Aparecía de pronto, dibujada en las paredes. Preludiaba explosiones y ataques contra el gobierno. Pocos sabían qué criatura representaba aquella forma alargada y sinuosa. En Oblighua no había salamanquesas ni ningún otro reptil. Sin embargo aquel dibujo era ya un emblema. Y un aviso. Se temía y amaba al mismo tiempo.
Nadie había averiguado quién realizaba las pintadas. Se podían encontrar en cualquier rincón de la ciudad. Siempre en las inmediaciones de bases militares o enclaves sagrados para los esclavistas. Se preguntaban quién las hacía, si era una única persona o varias. Y, sobre todo, cómo era posible eludir la vigilancia del gobierno opresor.

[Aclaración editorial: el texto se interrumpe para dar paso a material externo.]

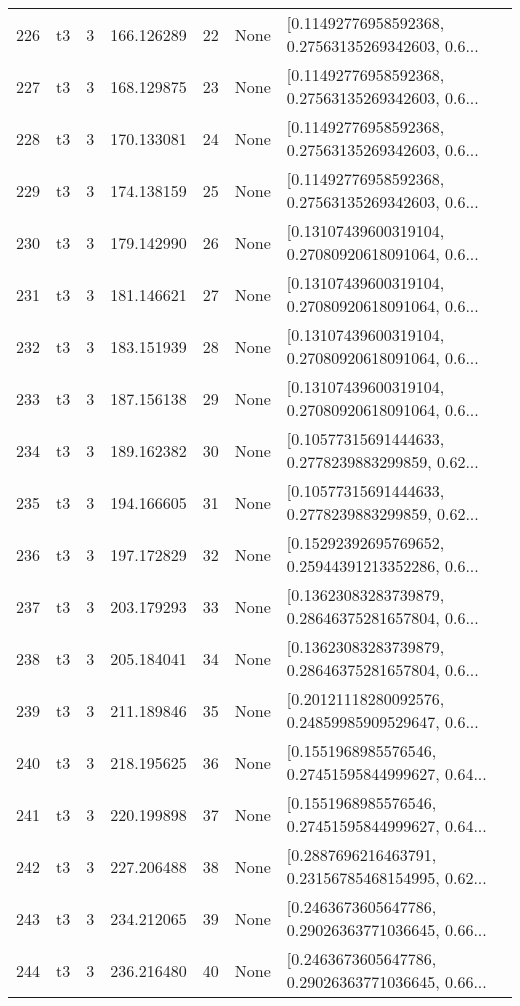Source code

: \begin{tabular}{lllrlll}
226 &  t3 &   3 &  166.126289 &   22 &  None &  [0.11492776958592368, 0.27563135269342603, 0.6... \\
227 &  t3 &   3 &  168.129875 &   23 &  None &  [0.11492776958592368, 0.27563135269342603, 0.6... \\
228 &  t3 &   3 &  170.133081 &   24 &  None &  [0.11492776958592368, 0.27563135269342603, 0.6... \\
229 &  t3 &   3 &  174.138159 &   25 &  None &  [0.11492776958592368, 0.27563135269342603, 0.6... \\
230 &  t3 &   3 &  179.142990 &   26 &  None &  [0.13107439600319104, 0.27080920618091064, 0.6... \\
231 &  t3 &   3 &  181.146621 &   27 &  None &  [0.13107439600319104, 0.27080920618091064, 0.6... \\
232 &  t3 &   3 &  183.151939 &   28 &  None &  [0.13107439600319104, 0.27080920618091064, 0.6... \\
233 &  t3 &   3 &  187.156138 &   29 &  None &  [0.13107439600319104, 0.27080920618091064, 0.6... \\
234 &  t3 &   3 &  189.162382 &   30 &  None &  [0.10577315691444633, 0.2778239883299859, 0.62... \\
235 &  t3 &   3 &  194.166605 &   31 &  None &  [0.10577315691444633, 0.2778239883299859, 0.62... \\
236 &  t3 &   3 &  197.172829 &   32 &  None &  [0.15292392695769652, 0.25944391213352286, 0.6... \\
237 &  t3 &   3 &  203.179293 &   33 &  None &  [0.13623083283739879, 0.28646375281657804, 0.6... \\
238 &  t3 &   3 &  205.184041 &   34 &  None &  [0.13623083283739879, 0.28646375281657804, 0.6... \\
239 &  t3 &   3 &  211.189846 &   35 &  None &  [0.20121118280092576, 0.24859985909529647, 0.6... \\
240 &  t3 &   3 &  218.195625 &   36 &  None &  [0.1551968985576546, 0.27451595844999627, 0.64... \\
241 &  t3 &   3 &  220.199898 &   37 &  None &  [0.1551968985576546, 0.27451595844999627, 0.64... \\
242 &  t3 &   3 &  227.206488 &   38 &  None &  [0.2887696216463791, 0.23156785468154995, 0.62... \\
243 &  t3 &   3 &  234.212065 &   39 &  None &  [0.2463673605647786, 0.29026363771036645, 0.66... \\
244 &  t3 &   3 &  236.216480 &   40 &  None &  [0.2463673605647786, 0.29026363771036645, 0.66... \\

\end{tabular}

Shina conocía aquellas respuestas. La pequeña vagabunda pasaba desapercibida y conocía bien al enemigo. Llevaba toda la vida ocultándose de ellos. Aquel dibujo había formado parte de las viejas páginas de un libro, uno de los mayores tesoros de su padre. Estaba sola desde que él murió en las minas. Su padre, el viajero, el que cada noche contaba historias los planetas y estrellas que había conocido. Un prisionero más en aquel planeta infecto. Por él dibujaba. Por él había jurado acabar de una vez con los esclavistas. Sus salamanquesas eran el inicio de la Revolución.